> **Exercise prompt**: An accurate, complete copy of the records below is required.

> **Source material**:
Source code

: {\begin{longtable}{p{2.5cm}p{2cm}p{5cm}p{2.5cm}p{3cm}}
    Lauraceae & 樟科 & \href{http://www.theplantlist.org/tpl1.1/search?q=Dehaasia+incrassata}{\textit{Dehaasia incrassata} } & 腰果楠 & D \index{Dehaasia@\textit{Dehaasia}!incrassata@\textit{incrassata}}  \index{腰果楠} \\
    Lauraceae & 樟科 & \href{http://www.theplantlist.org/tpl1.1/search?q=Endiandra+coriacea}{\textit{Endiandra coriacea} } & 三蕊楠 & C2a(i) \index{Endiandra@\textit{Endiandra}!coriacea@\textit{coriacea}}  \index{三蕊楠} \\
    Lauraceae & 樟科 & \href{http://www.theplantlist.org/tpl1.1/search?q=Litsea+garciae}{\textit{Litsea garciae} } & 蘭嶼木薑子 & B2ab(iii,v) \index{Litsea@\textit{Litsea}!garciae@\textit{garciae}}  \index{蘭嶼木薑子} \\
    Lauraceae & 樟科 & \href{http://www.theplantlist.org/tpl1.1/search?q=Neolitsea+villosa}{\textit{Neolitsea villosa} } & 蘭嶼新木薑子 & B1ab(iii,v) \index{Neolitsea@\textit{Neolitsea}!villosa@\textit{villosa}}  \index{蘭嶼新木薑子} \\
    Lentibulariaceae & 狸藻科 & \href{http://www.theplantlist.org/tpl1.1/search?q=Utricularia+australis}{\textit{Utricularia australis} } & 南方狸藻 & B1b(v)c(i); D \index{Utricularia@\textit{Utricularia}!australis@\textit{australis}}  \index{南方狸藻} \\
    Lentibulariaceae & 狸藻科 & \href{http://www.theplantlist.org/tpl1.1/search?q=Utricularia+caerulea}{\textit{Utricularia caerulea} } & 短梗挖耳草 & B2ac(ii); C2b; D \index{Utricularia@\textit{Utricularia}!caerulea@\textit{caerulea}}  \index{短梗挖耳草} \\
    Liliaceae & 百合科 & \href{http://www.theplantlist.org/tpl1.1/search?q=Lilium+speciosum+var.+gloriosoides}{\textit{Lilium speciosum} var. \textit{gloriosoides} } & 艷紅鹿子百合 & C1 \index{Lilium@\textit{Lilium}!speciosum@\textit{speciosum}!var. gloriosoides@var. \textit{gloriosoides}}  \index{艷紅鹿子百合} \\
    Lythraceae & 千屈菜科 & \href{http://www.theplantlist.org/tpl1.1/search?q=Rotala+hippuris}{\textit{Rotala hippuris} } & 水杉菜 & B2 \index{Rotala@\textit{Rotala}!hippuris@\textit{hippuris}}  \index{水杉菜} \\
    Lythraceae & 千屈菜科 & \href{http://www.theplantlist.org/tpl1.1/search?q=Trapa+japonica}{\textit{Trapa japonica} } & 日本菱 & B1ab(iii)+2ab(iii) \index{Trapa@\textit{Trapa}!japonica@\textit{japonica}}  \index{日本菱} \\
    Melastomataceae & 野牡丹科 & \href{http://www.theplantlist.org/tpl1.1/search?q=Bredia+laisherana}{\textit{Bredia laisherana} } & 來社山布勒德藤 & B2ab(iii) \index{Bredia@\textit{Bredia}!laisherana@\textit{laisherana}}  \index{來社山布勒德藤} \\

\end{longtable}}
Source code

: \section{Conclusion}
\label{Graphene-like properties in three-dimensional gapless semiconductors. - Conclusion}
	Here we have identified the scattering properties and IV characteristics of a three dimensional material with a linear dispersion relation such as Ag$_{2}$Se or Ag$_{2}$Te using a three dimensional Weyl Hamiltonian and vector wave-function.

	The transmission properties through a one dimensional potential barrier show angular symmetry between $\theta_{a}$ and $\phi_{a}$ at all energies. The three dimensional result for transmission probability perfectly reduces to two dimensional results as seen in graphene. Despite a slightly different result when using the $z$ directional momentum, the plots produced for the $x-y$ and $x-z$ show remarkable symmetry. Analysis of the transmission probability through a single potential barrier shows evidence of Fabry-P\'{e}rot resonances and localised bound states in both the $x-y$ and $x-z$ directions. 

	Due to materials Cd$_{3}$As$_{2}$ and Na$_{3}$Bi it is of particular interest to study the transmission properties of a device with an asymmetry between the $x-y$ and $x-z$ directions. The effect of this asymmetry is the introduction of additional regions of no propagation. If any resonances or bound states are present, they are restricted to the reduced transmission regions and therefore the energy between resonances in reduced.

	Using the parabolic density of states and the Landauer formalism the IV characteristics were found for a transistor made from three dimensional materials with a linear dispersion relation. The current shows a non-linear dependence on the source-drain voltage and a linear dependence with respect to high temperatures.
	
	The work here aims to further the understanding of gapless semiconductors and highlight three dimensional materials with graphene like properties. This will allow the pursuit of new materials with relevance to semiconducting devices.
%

> **Answer**:
Source code

: {\begin{longtable}{p{2.5cm}p{2cm}p{5cm}p{2.5cm}p{3cm}}
    Lauraceae & 樟科 & \href{http://www.theplantlist.org/tpl1.1/search?q=Dehaasia+incrassata}{\textit{Dehaasia incrassata} } & 腰果楠 & D \index{Dehaasia@\textit{Dehaasia}!incrassata@\textit{incrassata}}  \index{腰果楠} \\
    Lauraceae & 樟科 & \href{http://www.theplantlist.org/tpl1.1/search?q=Endiandra+coriacea}{\textit{Endiandra coriacea} } & 三蕊楠 & C2a(i) \index{Endiandra@\textit{Endiandra}!coriacea@\textit{coriacea}}  \index{三蕊楠} \\
    Lauraceae & 樟科 & \href{http://www.theplantlist.org/tpl1.1/search?q=Litsea+garciae}{\textit{Litsea garciae} } & 蘭嶼木薑子 & B2ab(iii,v) \index{Litsea@\textit{Litsea}!garciae@\textit{garciae}}  \index{蘭嶼木薑子} \\
    Lauraceae & 樟科 & \href{http://www.theplantlist.org/tpl1.1/search?q=Neolitsea+villosa}{\textit{Neolitsea villosa} } & 蘭嶼新木薑子 & B1ab(iii,v) \index{Neolitsea@\textit{Neolitsea}!villosa@\textit{villosa}}  \index{蘭嶼新木薑子} \\
    Lentibulariaceae & 狸藻科 & \href{http://www.theplantlist.org/tpl1.1/search?q=Utricularia+australis}{\textit{Utricularia australis} } & 南方狸藻 & B1b(v)c(i); D \index{Utricularia@\textit{Utricularia}!australis@\textit{australis}}  \index{南方狸藻} \\
    Lentibulariaceae & 狸藻科 & \href{http://www.theplantlist.org/tpl1.1/search?q=Utricularia+caerulea}{\textit{Utricularia caerulea} } & 短梗挖耳草 & B2ac(ii); C2b; D \index{Utricularia@\textit{Utricularia}!caerulea@\textit{caerulea}}  \index{短梗挖耳草} \\
    Liliaceae & 百合科 & \href{http://www.theplantlist.org/tpl1.1/search?q=Lilium+speciosum+var.+gloriosoides}{\textit{Lilium speciosum} var. \textit{gloriosoides} } & 艷紅鹿子百合 & C1 \index{Lilium@\textit{Lilium}!speciosum@\textit{speciosum}!var. gloriosoides@var. \textit{gloriosoides}}  \index{艷紅鹿子百合} \\
    Lythraceae & 千屈菜科 & \href{http://www.theplantlist.org/tpl1.1/search?q=Rotala+hippuris}{\textit{Rotala hippuris} } & 水杉菜 & B2 \index{Rotala@\textit{Rotala}!hippuris@\textit{hippuris}}  \index{水杉菜} \\
    Lythraceae & 千屈菜科 & \href{http://www.theplantlist.org/tpl1.1/search?q=Trapa+japonica}{\textit{Trapa japonica} } & 日本菱 & B1ab(iii)+2ab(iii) \index{Trapa@\textit{Trapa}!japonica@\textit{japonica}}  \index{日本菱} \\
    Melastomataceae & 野牡丹科 & \href{http://www.theplantlist.org/tpl1.1/search?q=Bredia+laisherana}{\textit{Bredia laisherana} } & 來社山布勒德藤 & B2ab(iii) \index{Bredia@\textit{Bredia}!laisherana@\textit{laisherana}}  \index{來社山布勒德藤} \\

\end{longtable}}
Source code

: \section{Conclusion}
\label{Graphene-like properties in three-dimensional gapless semiconductors. - Conclusion}
	Here we have identified the scattering properties and IV characteristics of a three dimensional material with a linear dispersion relation such as Ag$_{2}$Se or Ag$_{2}$Te using a three dimensional Weyl Hamiltonian and vector wave-function.

	The transmission properties through a one dimensional potential barrier show angular symmetry between $\theta_{a}$ and $\phi_{a}$ at all energies. The three dimensional result for transmission probability perfectly reduces to two dimensional results as seen in graphene. Despite a slightly different result when using the $z$ directional momentum, the plots produced for the $x-y$ and $x-z$ show remarkable symmetry. Analysis of the transmission probability through a single potential barrier shows evidence of Fabry-P\'{e}rot resonances and localised bound states in both the $x-y$ and $x-z$ directions. 

	Due to materials Cd$_{3}$As$_{2}$ and Na$_{3}$Bi it is of particular interest to study the transmission properties of a device with an asymmetry between the $x-y$ and $x-z$ directions. The effect of this asymmetry is the introduction of additional regions of no propagation. If any resonances or bound states are present, they are restricted to the reduced transmission regions and therefore the energy between resonances in reduced.

	Using the parabolic density of states and the Landauer formalism the IV characteristics were found for a transistor made from three dimensional materials with a linear dispersion relation. The current shows a non-linear dependence on the source-drain voltage and a linear dependence with respect to high temperatures.
	
	The work here aims to further the understanding of gapless semiconductors and highlight three dimensional materials with graphene like properties. This will allow the pursuit of new materials with relevance to semiconducting devices.
%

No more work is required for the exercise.